Acórdão do Tribunal da Relação do Porto
Processo:
9250891
Nº Convencional: JTRP00007195
Relator: VAZ DOS SANTOS
Descritores: CONFISSÃO
MEDIDA DA PENA
PROPORCIONALIDADE
Nº do Documento: RP199301279250891
Data do Acordão: 01/27/1993
Votação: UNANIMIDADE
Tribunal Recorrido: T J VIANA CASTELO 3J
Processo no Tribunal Recorrido: 399/92-1
Data Dec. Recorrida: 08/07/1992
Texto Integral: N
Privacidade: 1
Meio Processual: REC PENAL.
Decisão: NEGADO PROVIMENTO.
Área Temática: DIR PROC PENAL.
DIR CRIM - TEORIA GERAL.
Legislação Nacional: CPP87 ART344 N1 N4.
CP82 ART72.
Sumário: I - Como resulta do disposto no artigo 344, nº 1, do Código de Processo Penal, o juiz só está vinculado a perguntar ao arguido se a confissão é feita de livre vontade e fora de qualquer coacção e se ele se propõe a fazer uma confissão integral e sem reservas, se o mesmo arguido tiver declarado previamente que pretende confessar.

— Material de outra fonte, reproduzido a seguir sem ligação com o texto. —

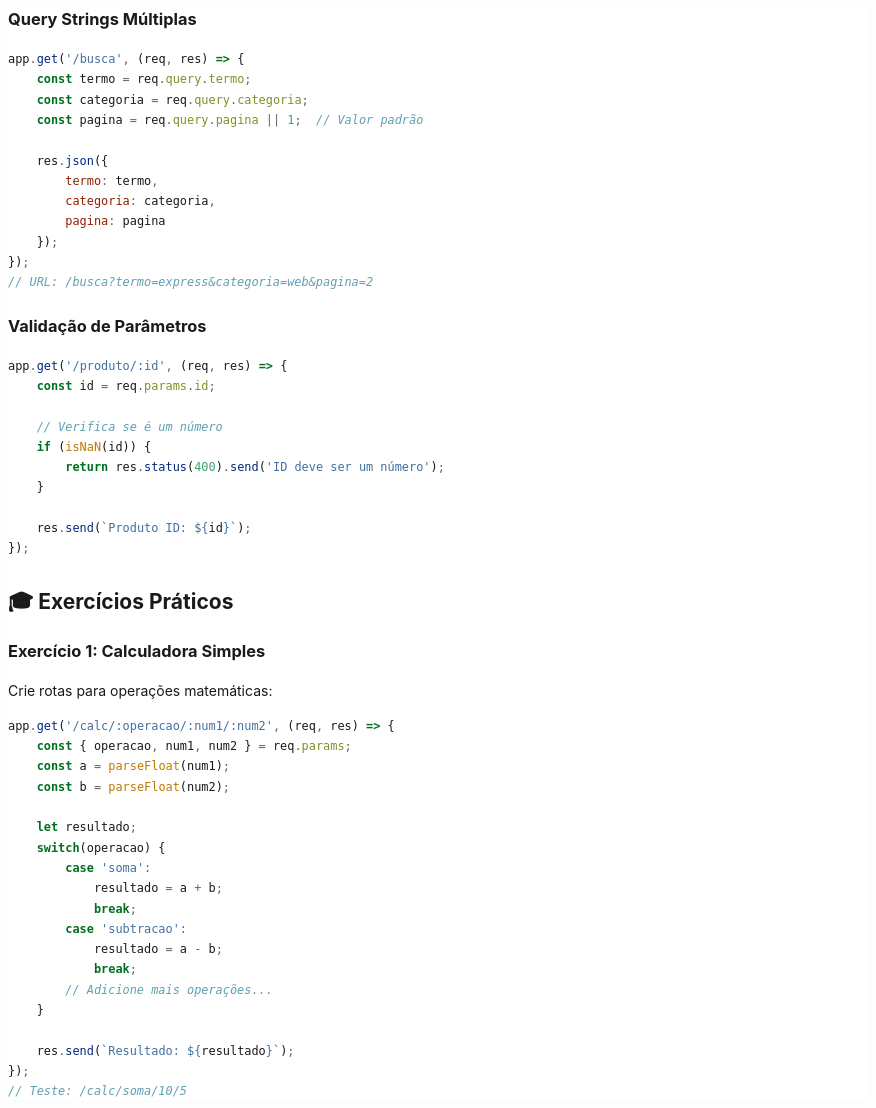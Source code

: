 ### Query Strings Múltiplas
```javascript
app.get('/busca', (req, res) => {
    const termo = req.query.termo;
    const categoria = req.query.categoria;
    const pagina = req.query.pagina || 1;  // Valor padrão
    
    res.json({
        termo: termo,
        categoria: categoria,
        pagina: pagina
    });
});
// URL: /busca?termo=express&categoria=web&pagina=2
```

### Validação de Parâmetros
```javascript
app.get('/produto/:id', (req, res) => {
    const id = req.params.id;
    
    // Verifica se é um número
    if (isNaN(id)) {
        return res.status(400).send('ID deve ser um número');
    }
    
    res.send(`Produto ID: ${id}`);
});
```

## 🎓 Exercícios Práticos

### Exercício 1: Calculadora Simples
Crie rotas para operações matemáticas:
```javascript
app.get('/calc/:operacao/:num1/:num2', (req, res) => {
    const { operacao, num1, num2 } = req.params;
    const a = parseFloat(num1);
    const b = parseFloat(num2);
    
    let resultado;
    switch(operacao) {
        case 'soma':
            resultado = a + b;
            break;
        case 'subtracao':
            resultado = a - b;
            break;
        // Adicione mais operações...
    }
    
    res.send(`Resultado: ${resultado}`);
});
// Teste: /calc/soma/10/5
```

II - Conforme o disposto no nº 4, daquele normativo, o tribunal é que deverá decidir, em sua livre convicção, se deve ter lugar e em que medida, quanto aos factos confessados, a produção da prova.
III - Não é correcto, por desproporcionado, aplicar-se ao arguido 1/3 do limite superior da pena de prisão e o máximo da moldura no tocante à multa complementar.